**Exercise aim:**
How many lines in the listing below contain the string "player"? Say only the number.

=======

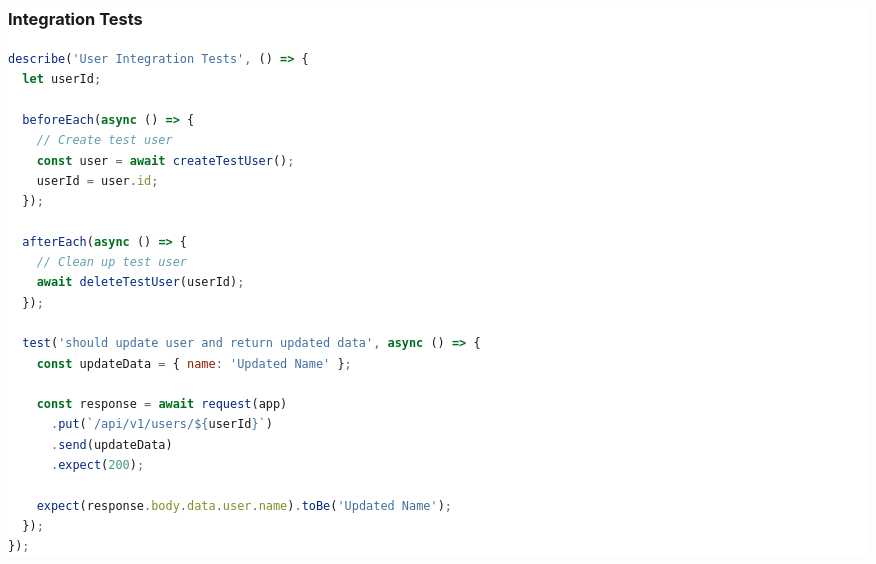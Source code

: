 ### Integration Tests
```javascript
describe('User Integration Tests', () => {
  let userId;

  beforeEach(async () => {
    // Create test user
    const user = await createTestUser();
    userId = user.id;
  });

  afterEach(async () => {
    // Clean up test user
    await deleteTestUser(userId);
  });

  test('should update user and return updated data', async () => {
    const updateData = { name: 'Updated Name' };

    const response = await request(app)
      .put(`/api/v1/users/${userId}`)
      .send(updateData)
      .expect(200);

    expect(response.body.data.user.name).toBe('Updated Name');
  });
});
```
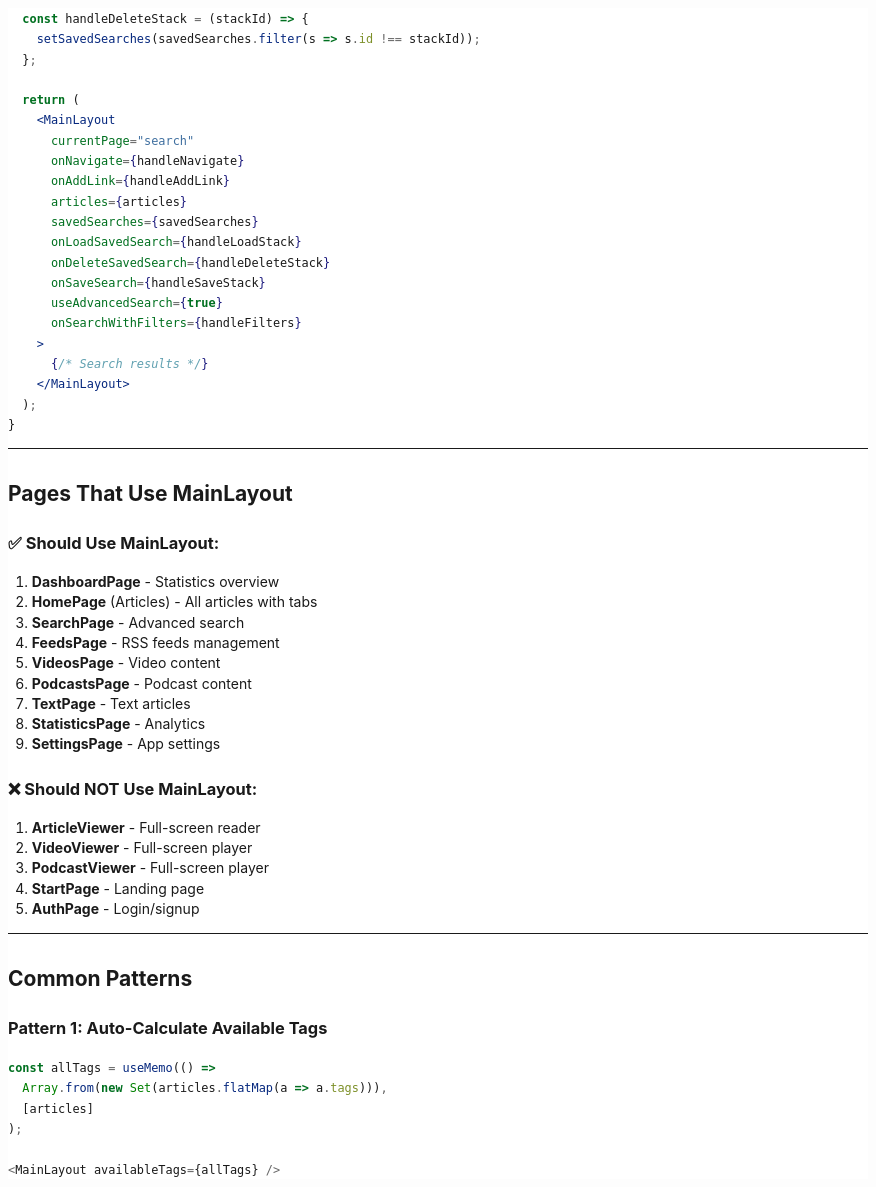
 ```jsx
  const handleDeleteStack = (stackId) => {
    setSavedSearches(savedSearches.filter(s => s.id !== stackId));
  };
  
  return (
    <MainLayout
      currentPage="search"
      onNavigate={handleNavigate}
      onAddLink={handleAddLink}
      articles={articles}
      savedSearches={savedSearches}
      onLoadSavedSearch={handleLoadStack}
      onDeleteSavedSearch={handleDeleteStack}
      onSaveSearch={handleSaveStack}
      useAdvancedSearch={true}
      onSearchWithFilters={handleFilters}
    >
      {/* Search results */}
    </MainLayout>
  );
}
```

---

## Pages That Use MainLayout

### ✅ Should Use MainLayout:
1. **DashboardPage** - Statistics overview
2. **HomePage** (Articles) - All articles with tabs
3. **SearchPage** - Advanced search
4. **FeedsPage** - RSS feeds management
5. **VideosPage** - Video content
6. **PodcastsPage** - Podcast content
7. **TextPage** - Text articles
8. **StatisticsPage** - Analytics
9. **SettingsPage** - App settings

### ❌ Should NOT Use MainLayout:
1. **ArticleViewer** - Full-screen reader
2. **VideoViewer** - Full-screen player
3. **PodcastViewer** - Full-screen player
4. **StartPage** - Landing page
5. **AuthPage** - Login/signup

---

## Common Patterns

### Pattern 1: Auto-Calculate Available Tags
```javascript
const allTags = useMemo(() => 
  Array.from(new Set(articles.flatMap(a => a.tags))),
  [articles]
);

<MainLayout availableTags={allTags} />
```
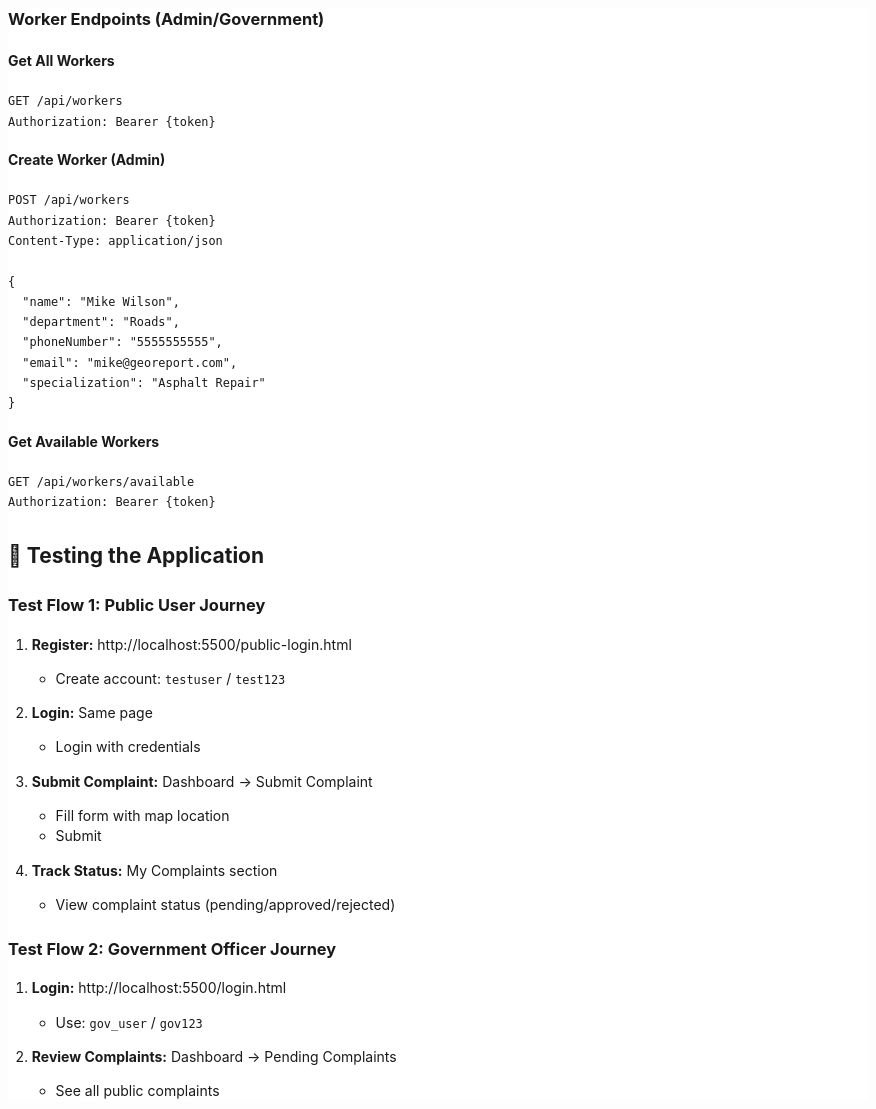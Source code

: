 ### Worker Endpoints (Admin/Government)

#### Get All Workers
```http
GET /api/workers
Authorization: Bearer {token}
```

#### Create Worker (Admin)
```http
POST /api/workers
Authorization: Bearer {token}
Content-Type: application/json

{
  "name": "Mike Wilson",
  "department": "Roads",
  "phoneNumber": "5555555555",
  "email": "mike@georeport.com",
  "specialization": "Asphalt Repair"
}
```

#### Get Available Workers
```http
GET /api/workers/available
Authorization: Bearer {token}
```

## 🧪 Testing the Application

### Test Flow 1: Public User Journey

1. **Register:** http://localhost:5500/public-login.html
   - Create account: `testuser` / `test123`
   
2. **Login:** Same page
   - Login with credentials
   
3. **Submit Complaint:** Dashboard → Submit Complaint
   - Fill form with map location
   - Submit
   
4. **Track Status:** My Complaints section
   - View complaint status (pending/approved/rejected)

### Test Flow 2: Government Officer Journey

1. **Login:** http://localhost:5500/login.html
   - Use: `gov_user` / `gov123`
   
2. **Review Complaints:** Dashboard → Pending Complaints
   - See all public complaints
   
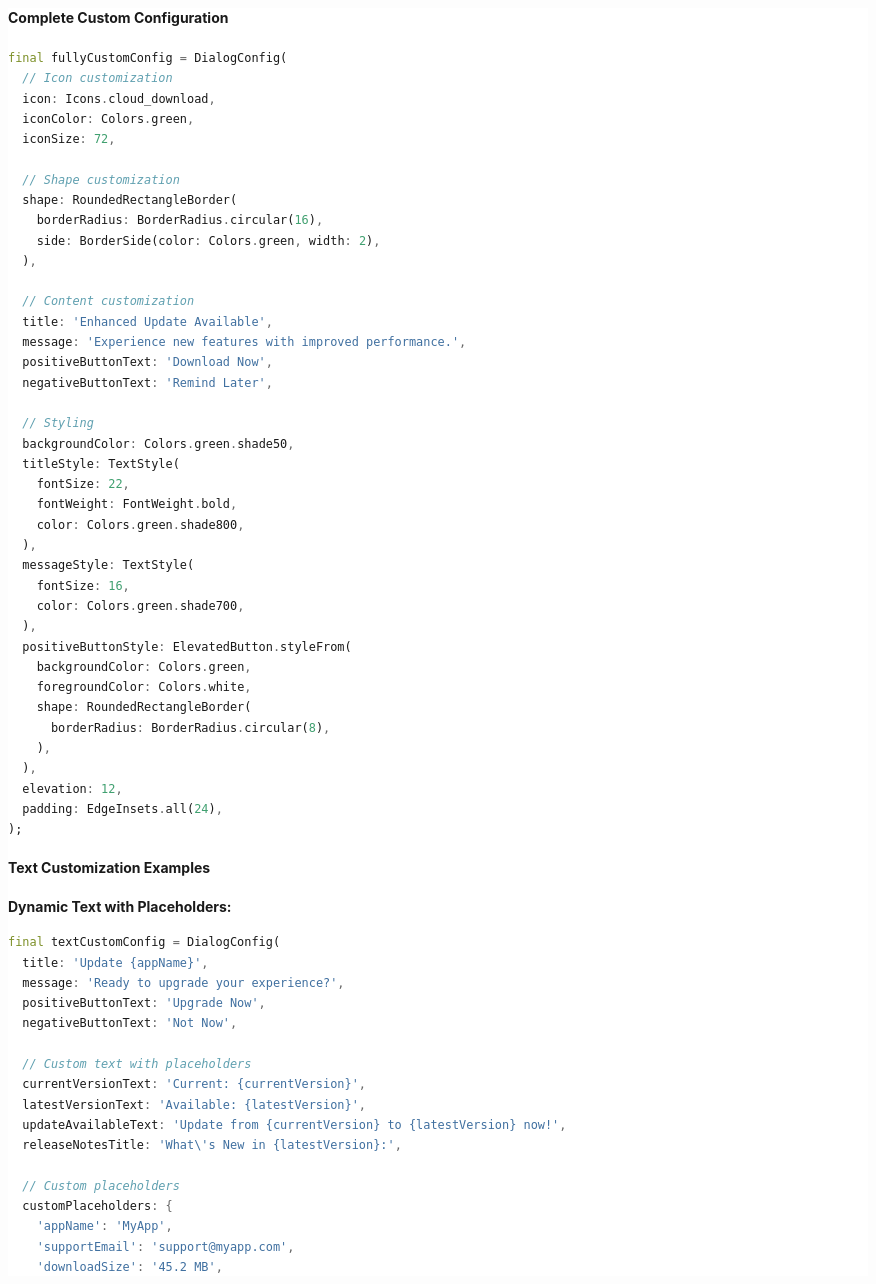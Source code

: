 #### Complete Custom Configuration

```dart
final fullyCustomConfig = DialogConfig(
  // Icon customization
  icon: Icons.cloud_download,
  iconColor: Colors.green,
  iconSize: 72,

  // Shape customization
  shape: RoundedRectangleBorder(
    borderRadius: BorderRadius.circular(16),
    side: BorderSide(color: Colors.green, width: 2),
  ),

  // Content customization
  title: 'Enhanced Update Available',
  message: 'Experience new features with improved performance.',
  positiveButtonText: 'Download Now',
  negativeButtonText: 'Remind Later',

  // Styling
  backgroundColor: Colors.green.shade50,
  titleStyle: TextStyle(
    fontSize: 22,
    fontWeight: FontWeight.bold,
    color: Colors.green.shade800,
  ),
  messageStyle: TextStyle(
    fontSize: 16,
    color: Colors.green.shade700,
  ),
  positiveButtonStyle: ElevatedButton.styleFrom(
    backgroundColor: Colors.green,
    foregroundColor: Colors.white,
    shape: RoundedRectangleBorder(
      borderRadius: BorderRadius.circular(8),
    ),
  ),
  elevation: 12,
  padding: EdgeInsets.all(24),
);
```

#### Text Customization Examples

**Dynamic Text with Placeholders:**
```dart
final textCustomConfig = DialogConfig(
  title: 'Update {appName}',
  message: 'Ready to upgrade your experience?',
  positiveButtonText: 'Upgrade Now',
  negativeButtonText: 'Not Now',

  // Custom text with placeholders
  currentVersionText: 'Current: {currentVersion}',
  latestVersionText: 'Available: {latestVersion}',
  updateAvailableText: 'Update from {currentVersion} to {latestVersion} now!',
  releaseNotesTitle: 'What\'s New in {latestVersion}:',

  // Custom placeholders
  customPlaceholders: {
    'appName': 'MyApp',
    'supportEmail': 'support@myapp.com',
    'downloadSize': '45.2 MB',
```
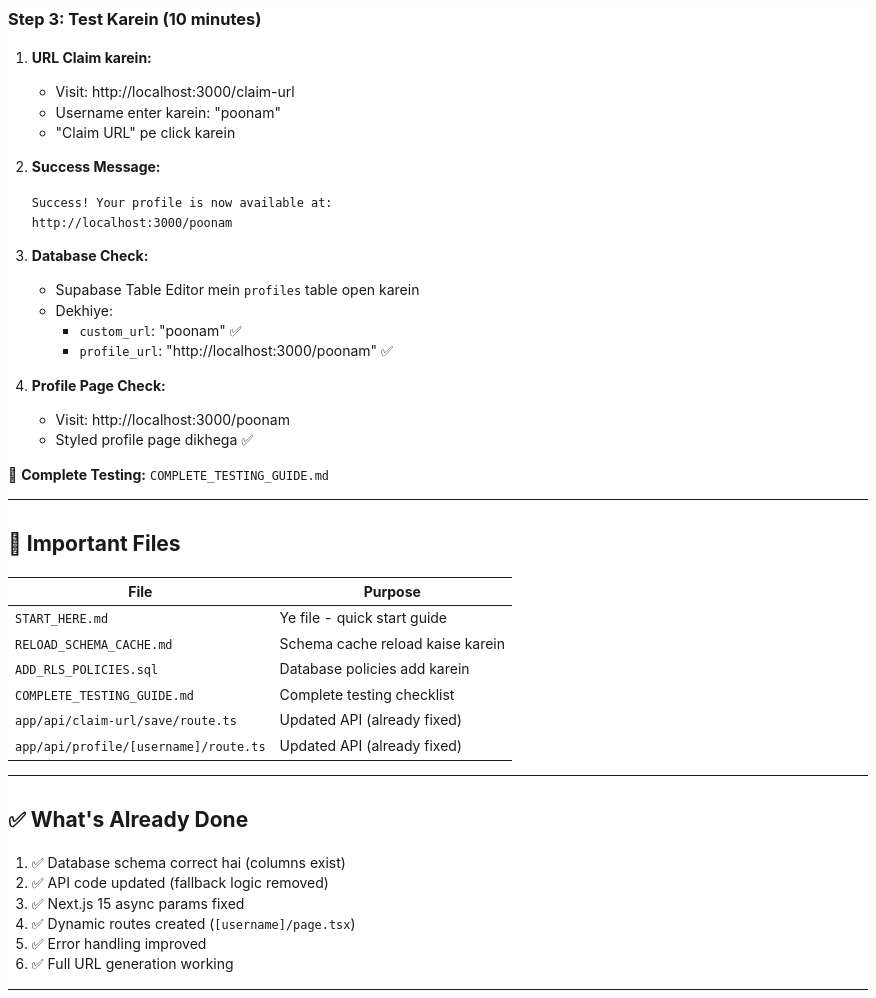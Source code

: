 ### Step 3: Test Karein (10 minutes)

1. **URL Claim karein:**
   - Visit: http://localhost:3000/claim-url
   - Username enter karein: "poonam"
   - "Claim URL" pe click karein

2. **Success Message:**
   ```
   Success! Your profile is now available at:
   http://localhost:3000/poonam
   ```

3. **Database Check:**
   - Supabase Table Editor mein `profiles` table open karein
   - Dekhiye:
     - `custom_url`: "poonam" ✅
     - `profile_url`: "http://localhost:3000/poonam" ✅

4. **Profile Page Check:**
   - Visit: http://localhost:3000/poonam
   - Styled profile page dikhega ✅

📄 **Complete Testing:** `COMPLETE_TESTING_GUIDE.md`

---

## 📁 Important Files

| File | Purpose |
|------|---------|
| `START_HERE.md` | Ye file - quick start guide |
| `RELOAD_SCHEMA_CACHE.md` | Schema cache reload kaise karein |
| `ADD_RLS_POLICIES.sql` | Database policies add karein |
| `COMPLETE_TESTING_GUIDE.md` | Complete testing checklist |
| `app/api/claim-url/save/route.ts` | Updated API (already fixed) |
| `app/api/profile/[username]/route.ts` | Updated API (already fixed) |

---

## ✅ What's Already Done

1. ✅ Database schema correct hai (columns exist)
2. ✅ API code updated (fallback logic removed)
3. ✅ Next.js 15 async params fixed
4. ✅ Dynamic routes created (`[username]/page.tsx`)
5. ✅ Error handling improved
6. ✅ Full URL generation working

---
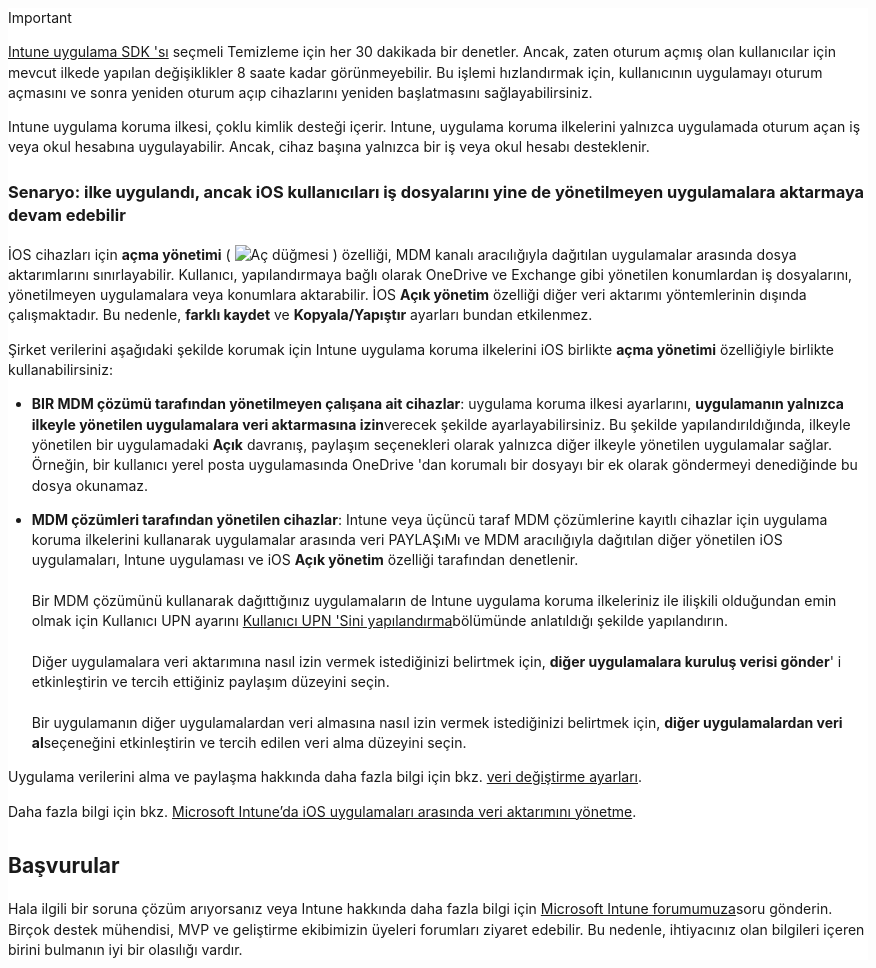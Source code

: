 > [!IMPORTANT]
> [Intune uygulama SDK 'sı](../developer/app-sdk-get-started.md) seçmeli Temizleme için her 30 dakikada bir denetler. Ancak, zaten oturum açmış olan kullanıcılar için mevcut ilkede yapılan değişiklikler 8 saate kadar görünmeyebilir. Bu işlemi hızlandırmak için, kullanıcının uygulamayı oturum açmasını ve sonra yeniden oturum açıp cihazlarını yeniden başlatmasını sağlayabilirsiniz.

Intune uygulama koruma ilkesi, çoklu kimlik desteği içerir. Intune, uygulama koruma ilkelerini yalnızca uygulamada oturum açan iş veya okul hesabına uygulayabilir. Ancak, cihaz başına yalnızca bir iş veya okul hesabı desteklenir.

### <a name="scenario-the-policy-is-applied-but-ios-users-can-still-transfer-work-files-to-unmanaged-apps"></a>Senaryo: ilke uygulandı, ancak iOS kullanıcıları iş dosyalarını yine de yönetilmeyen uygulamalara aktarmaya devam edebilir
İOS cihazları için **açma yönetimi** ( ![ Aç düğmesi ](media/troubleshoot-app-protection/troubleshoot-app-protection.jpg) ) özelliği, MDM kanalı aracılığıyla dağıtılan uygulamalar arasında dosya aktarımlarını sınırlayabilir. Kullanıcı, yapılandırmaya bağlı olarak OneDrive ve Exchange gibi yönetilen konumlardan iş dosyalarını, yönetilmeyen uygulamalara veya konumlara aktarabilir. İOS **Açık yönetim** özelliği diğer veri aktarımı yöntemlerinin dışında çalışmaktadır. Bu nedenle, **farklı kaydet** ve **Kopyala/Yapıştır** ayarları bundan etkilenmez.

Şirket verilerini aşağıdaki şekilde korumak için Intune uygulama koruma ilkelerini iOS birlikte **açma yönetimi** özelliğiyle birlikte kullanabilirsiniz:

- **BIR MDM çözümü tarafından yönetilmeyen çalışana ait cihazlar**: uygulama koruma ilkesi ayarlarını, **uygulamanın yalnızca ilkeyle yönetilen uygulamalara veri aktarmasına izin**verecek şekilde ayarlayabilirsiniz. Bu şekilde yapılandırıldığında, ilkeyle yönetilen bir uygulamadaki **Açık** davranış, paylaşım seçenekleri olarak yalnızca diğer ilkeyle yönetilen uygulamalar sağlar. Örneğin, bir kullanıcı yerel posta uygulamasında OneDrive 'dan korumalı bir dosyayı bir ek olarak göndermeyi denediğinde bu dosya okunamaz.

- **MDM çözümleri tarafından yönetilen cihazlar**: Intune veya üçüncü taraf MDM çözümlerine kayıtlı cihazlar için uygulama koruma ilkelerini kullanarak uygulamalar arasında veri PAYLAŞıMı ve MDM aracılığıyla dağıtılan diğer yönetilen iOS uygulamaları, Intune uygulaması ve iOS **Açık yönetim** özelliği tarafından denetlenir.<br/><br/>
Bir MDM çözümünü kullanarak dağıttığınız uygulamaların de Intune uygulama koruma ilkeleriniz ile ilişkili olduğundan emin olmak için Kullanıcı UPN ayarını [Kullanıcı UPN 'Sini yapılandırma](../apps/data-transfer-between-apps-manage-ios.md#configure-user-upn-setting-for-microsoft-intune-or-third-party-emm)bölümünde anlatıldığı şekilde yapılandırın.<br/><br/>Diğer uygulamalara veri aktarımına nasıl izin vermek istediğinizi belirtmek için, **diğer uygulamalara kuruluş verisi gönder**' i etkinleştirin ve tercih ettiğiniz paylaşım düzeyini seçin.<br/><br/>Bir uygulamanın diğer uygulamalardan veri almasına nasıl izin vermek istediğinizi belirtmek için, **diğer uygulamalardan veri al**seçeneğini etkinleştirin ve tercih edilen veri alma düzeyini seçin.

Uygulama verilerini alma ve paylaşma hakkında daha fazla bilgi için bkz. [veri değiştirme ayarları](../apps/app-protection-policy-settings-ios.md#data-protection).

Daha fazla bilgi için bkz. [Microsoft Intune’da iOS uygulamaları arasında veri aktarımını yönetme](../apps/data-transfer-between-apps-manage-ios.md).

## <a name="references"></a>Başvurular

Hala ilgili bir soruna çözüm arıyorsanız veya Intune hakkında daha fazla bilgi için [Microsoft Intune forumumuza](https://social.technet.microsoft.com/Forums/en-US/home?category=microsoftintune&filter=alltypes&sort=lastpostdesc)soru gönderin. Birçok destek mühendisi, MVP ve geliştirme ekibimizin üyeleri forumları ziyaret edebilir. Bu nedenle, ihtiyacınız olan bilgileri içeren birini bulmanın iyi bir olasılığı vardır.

=======

**Result:**
2